The Proinflammatory Potential of Nitrogen Dioxide and Its Influence on the House Dust Mite Allergen Der p 1

Asthma and allergies are both major global health problems with an increasing prevalence, and environmental data implicate an influence of air pollutants on their development. The present study focuses on the influence of nitrogen dioxide (NO₂) and the major allergen of the house dust mite Der p 1 on human nasal epithelial cells of nonallergic patients in vitro. Nasal epithelial mucosa samples of 11 donors were harvested during nasal air passage surgery and cultured as an air-liquid interface. Exposure to 0.1, 1 and 10 ppm NO₂ or synthetic air as a control was performed for 1 h.
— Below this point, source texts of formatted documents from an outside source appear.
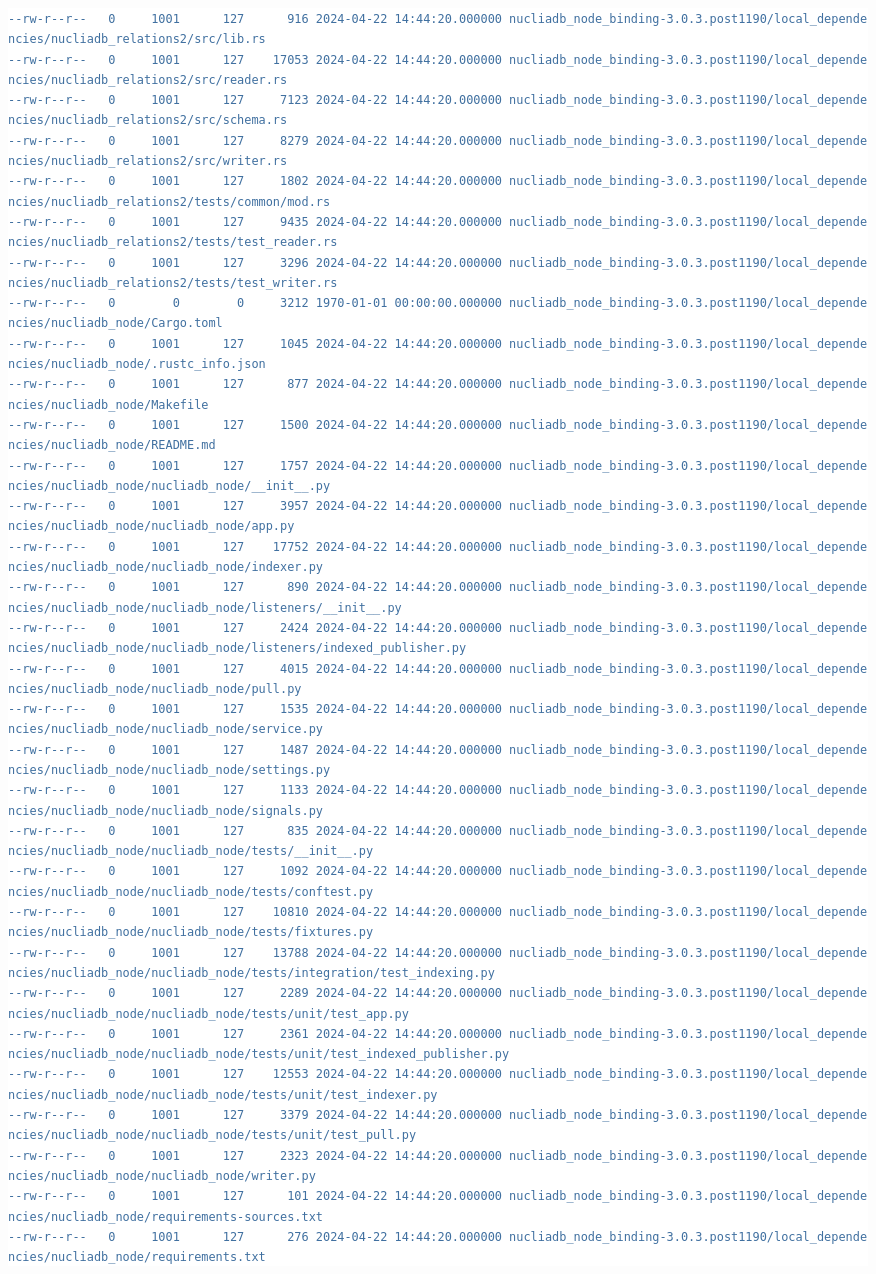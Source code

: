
 ```diff
--rw-r--r--   0     1001      127      916 2024-04-22 14:44:20.000000 nucliadb_node_binding-3.0.3.post1190/local_dependencies/nucliadb_relations2/src/lib.rs
--rw-r--r--   0     1001      127    17053 2024-04-22 14:44:20.000000 nucliadb_node_binding-3.0.3.post1190/local_dependencies/nucliadb_relations2/src/reader.rs
--rw-r--r--   0     1001      127     7123 2024-04-22 14:44:20.000000 nucliadb_node_binding-3.0.3.post1190/local_dependencies/nucliadb_relations2/src/schema.rs
--rw-r--r--   0     1001      127     8279 2024-04-22 14:44:20.000000 nucliadb_node_binding-3.0.3.post1190/local_dependencies/nucliadb_relations2/src/writer.rs
--rw-r--r--   0     1001      127     1802 2024-04-22 14:44:20.000000 nucliadb_node_binding-3.0.3.post1190/local_dependencies/nucliadb_relations2/tests/common/mod.rs
--rw-r--r--   0     1001      127     9435 2024-04-22 14:44:20.000000 nucliadb_node_binding-3.0.3.post1190/local_dependencies/nucliadb_relations2/tests/test_reader.rs
--rw-r--r--   0     1001      127     3296 2024-04-22 14:44:20.000000 nucliadb_node_binding-3.0.3.post1190/local_dependencies/nucliadb_relations2/tests/test_writer.rs
--rw-r--r--   0        0        0     3212 1970-01-01 00:00:00.000000 nucliadb_node_binding-3.0.3.post1190/local_dependencies/nucliadb_node/Cargo.toml
--rw-r--r--   0     1001      127     1045 2024-04-22 14:44:20.000000 nucliadb_node_binding-3.0.3.post1190/local_dependencies/nucliadb_node/.rustc_info.json
--rw-r--r--   0     1001      127      877 2024-04-22 14:44:20.000000 nucliadb_node_binding-3.0.3.post1190/local_dependencies/nucliadb_node/Makefile
--rw-r--r--   0     1001      127     1500 2024-04-22 14:44:20.000000 nucliadb_node_binding-3.0.3.post1190/local_dependencies/nucliadb_node/README.md
--rw-r--r--   0     1001      127     1757 2024-04-22 14:44:20.000000 nucliadb_node_binding-3.0.3.post1190/local_dependencies/nucliadb_node/nucliadb_node/__init__.py
--rw-r--r--   0     1001      127     3957 2024-04-22 14:44:20.000000 nucliadb_node_binding-3.0.3.post1190/local_dependencies/nucliadb_node/nucliadb_node/app.py
--rw-r--r--   0     1001      127    17752 2024-04-22 14:44:20.000000 nucliadb_node_binding-3.0.3.post1190/local_dependencies/nucliadb_node/nucliadb_node/indexer.py
--rw-r--r--   0     1001      127      890 2024-04-22 14:44:20.000000 nucliadb_node_binding-3.0.3.post1190/local_dependencies/nucliadb_node/nucliadb_node/listeners/__init__.py
--rw-r--r--   0     1001      127     2424 2024-04-22 14:44:20.000000 nucliadb_node_binding-3.0.3.post1190/local_dependencies/nucliadb_node/nucliadb_node/listeners/indexed_publisher.py
--rw-r--r--   0     1001      127     4015 2024-04-22 14:44:20.000000 nucliadb_node_binding-3.0.3.post1190/local_dependencies/nucliadb_node/nucliadb_node/pull.py
--rw-r--r--   0     1001      127     1535 2024-04-22 14:44:20.000000 nucliadb_node_binding-3.0.3.post1190/local_dependencies/nucliadb_node/nucliadb_node/service.py
--rw-r--r--   0     1001      127     1487 2024-04-22 14:44:20.000000 nucliadb_node_binding-3.0.3.post1190/local_dependencies/nucliadb_node/nucliadb_node/settings.py
--rw-r--r--   0     1001      127     1133 2024-04-22 14:44:20.000000 nucliadb_node_binding-3.0.3.post1190/local_dependencies/nucliadb_node/nucliadb_node/signals.py
--rw-r--r--   0     1001      127      835 2024-04-22 14:44:20.000000 nucliadb_node_binding-3.0.3.post1190/local_dependencies/nucliadb_node/nucliadb_node/tests/__init__.py
--rw-r--r--   0     1001      127     1092 2024-04-22 14:44:20.000000 nucliadb_node_binding-3.0.3.post1190/local_dependencies/nucliadb_node/nucliadb_node/tests/conftest.py
--rw-r--r--   0     1001      127    10810 2024-04-22 14:44:20.000000 nucliadb_node_binding-3.0.3.post1190/local_dependencies/nucliadb_node/nucliadb_node/tests/fixtures.py
--rw-r--r--   0     1001      127    13788 2024-04-22 14:44:20.000000 nucliadb_node_binding-3.0.3.post1190/local_dependencies/nucliadb_node/nucliadb_node/tests/integration/test_indexing.py
--rw-r--r--   0     1001      127     2289 2024-04-22 14:44:20.000000 nucliadb_node_binding-3.0.3.post1190/local_dependencies/nucliadb_node/nucliadb_node/tests/unit/test_app.py
--rw-r--r--   0     1001      127     2361 2024-04-22 14:44:20.000000 nucliadb_node_binding-3.0.3.post1190/local_dependencies/nucliadb_node/nucliadb_node/tests/unit/test_indexed_publisher.py
--rw-r--r--   0     1001      127    12553 2024-04-22 14:44:20.000000 nucliadb_node_binding-3.0.3.post1190/local_dependencies/nucliadb_node/nucliadb_node/tests/unit/test_indexer.py
--rw-r--r--   0     1001      127     3379 2024-04-22 14:44:20.000000 nucliadb_node_binding-3.0.3.post1190/local_dependencies/nucliadb_node/nucliadb_node/tests/unit/test_pull.py
--rw-r--r--   0     1001      127     2323 2024-04-22 14:44:20.000000 nucliadb_node_binding-3.0.3.post1190/local_dependencies/nucliadb_node/nucliadb_node/writer.py
--rw-r--r--   0     1001      127      101 2024-04-22 14:44:20.000000 nucliadb_node_binding-3.0.3.post1190/local_dependencies/nucliadb_node/requirements-sources.txt
--rw-r--r--   0     1001      127      276 2024-04-22 14:44:20.000000 nucliadb_node_binding-3.0.3.post1190/local_dependencies/nucliadb_node/requirements.txt
```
Subsequently, the cells were exposed to Der p 1 for 24 h. The release of interleukin (IL)-6 and IL-8 was measured by ELISA, and the production of IL-6 mRNA and IL-8 mRNA was measured by RT-PCR. NO₂ exposure resulted in a concentration-dependent release of IL-6, but not IL-8 release. The coexposure of 0.1 ppm NO₂ and Der p 1, or 1 ppm NO₂ and Der p 1 significantly increased both IL-6 and IL-8 release. Exposure to NO₂, Der p 1, or their combination, did not significantly influence the production of IL-6 or IL-8 mRNA. In conclusion, NO₂ increases the release of inflammatory cytokines in human nasal epithelial cells, especially in coexposure with Der p 1, as a mechanism of allergotoxicology.